There’s a reason why U2‘s Bono is considered such a showman. In the wake of the band’s controversial free launch of its new album, Songs of Innocence, through a free iTunes download, Bono participated in a Time cover story touting another Apple surprise: a “secret project…a new digital music format in the works [that] will prove so irresistibly exciting to music fans that it will tempt them again into buying music … boosting the music industry — and maybe even saving it.”
However, the actual “format,” which is intended to accompany the band’s next album, Songs of Experience, is decidedly less revolutionary. A source with knowledge of the situation tells Billboard that Bono’s use of the word “format” was a misnomer. “It’s not a new format, but rather a new way to package and present an album,” the source explains. “This is focused on creative advances, versus shifts in technology.” (Apple and the band declined to comment. Manager Guy Oseary deferred to Bono and Apple vp iTunes content Robert Kondrk.)
In Time, Bono, 54, claims Apple is working on “an audiovisual interactive format for music that can’t be pirated and will bring back album artwork in the most powerful way, where you can play with the lyrics and get behind the songs when you’re sitting on the subway with your iPad or on these big flat-screens.

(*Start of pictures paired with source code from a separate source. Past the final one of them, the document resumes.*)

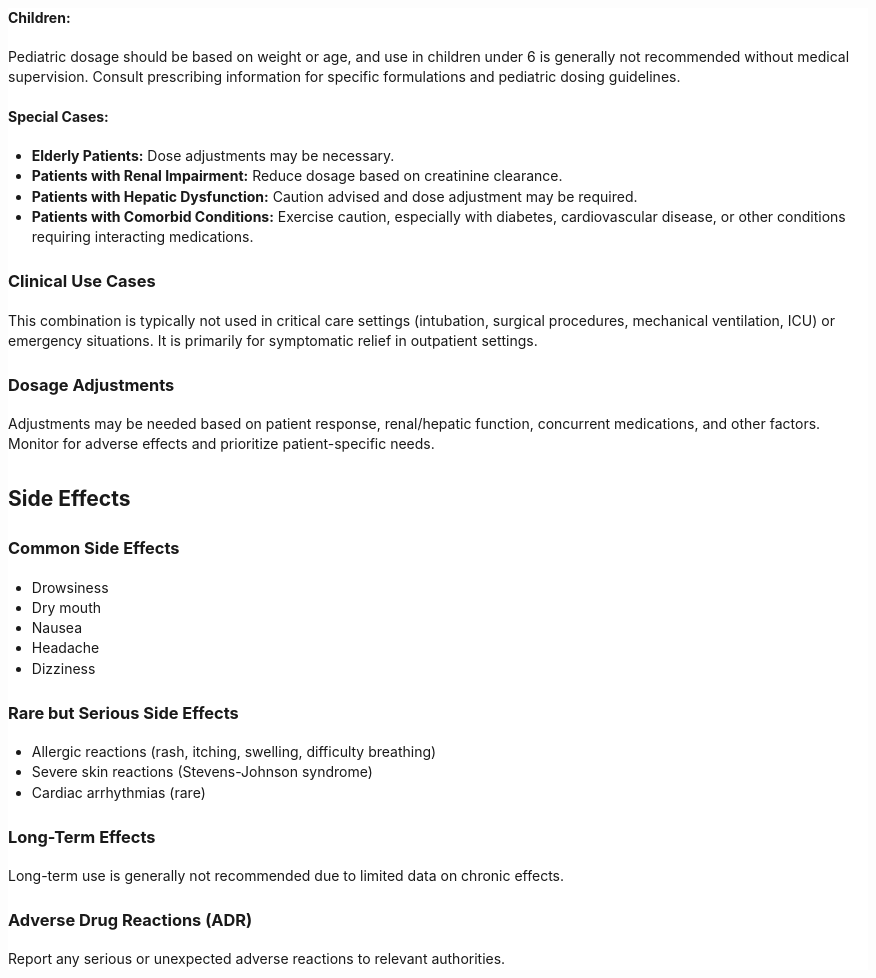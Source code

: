 

#### **Children:**

Pediatric dosage should be based on weight or age, and use in children under 6 is generally not recommended without medical supervision. Consult prescribing information for specific formulations and pediatric dosing guidelines.



#### **Special Cases:**

* **Elderly Patients:** Dose adjustments may be necessary.
* **Patients with Renal Impairment:** Reduce dosage based on creatinine clearance.
* **Patients with Hepatic Dysfunction:** Caution advised and dose adjustment may be required.
* **Patients with Comorbid Conditions:** Exercise caution, especially with diabetes, cardiovascular disease, or other conditions requiring interacting medications.

### **Clinical Use Cases**

This combination is typically not used in critical care settings (intubation, surgical procedures, mechanical ventilation, ICU) or emergency situations. It is primarily for symptomatic relief in outpatient settings.

### **Dosage Adjustments**

Adjustments may be needed based on patient response, renal/hepatic function, concurrent medications, and other factors. Monitor for adverse effects and prioritize patient-specific needs.


## **Side Effects**

### **Common Side Effects**

* Drowsiness
* Dry mouth
* Nausea
* Headache
* Dizziness

### **Rare but Serious Side Effects**

* Allergic reactions (rash, itching, swelling, difficulty breathing)
* Severe skin reactions (Stevens-Johnson syndrome)
* Cardiac arrhythmias (rare)

### **Long-Term Effects**

Long-term use is generally not recommended due to limited data on chronic effects.

### **Adverse Drug Reactions (ADR)**

Report any serious or unexpected adverse reactions to relevant authorities.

You can see photography like you’ve never seen it before.”
Apple has tread this path before with its iTunes LP and iTunes Extras formats. ITunes LP, introduced in 2009, gave labels and artists an extra creative arm for the presentation of digital albums, with exclusive material like interactive artwork. ITunes Extras offered similar functionality for films, with exclusive interviews and behind-the-scenes materials.

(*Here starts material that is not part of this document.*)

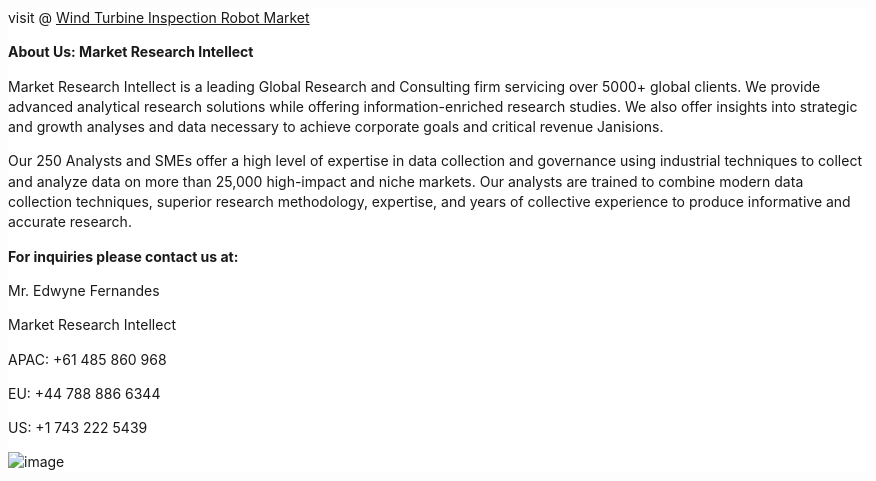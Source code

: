visit&nbsp;@</strong>&nbsp;</span><span class="font-[700]"><a href="https://www.marketresearchintellect.com/product/wind-turbine-inspection-robot-market/?utm_source=Linkedin&utm_medium=815" target="_blank" data-tracking-control-name="article-ssr-frontend-pulse_little-text-block" data-tracking-will-navigate="" data-test-link="">Wind Turbine Inspection Robot Market</a></span></p><p><strong><span class="font-[700]">About Us: Market Research Intellect</span></strong></p><p><span class="">Market Research Intellect is a leading Global Research and Consulting firm servicing over 5000+ global clients. We provide advanced analytical research solutions while offering information-enriched research studies.&nbsp;</span>We also offer insights into strategic and growth analyses and data necessary to achieve corporate goals and critical revenue Janisions.</p><p><span class="">Our 250 Analysts and SMEs offer a high level of expertise in data collection and governance using industrial techniques to collect and analyze data on more than 25,000 high-impact and niche markets. Our analysts are trained to combine modern data collection techniques, superior research methodology, expertise, and years of collective experience to produce informative and accurate research.</span></p><p><strong>For inquiries please contact us at:</strong></p><p>Mr. Edwyne Fernandes</p><p>Market Research Intellect</p><p>APAC: +61 485 860 968</p><p>EU: +44 788 886 6344</p><p>US: +1 743 222 5439</p>
![image](https://github.com/user-attachments/assets/881d0105-6b51-44ad-af14-d81cff163745)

The launch of Songs of Innocence has also become a milestone moment in the music industry debate of access vs. ownership. By gifting the album to Apple’s 500 million iTunes customers, U2 has already achieved its goal of reaching as many people as possible with its new music — more than 38 million globally, as of Sept. 18. But even Apple has been forced to acknowledge that its automatic downloads aren’t for everyone, as the company introduced a tool to make it easier for removing Songs of Innocence less than a week after the album’s release.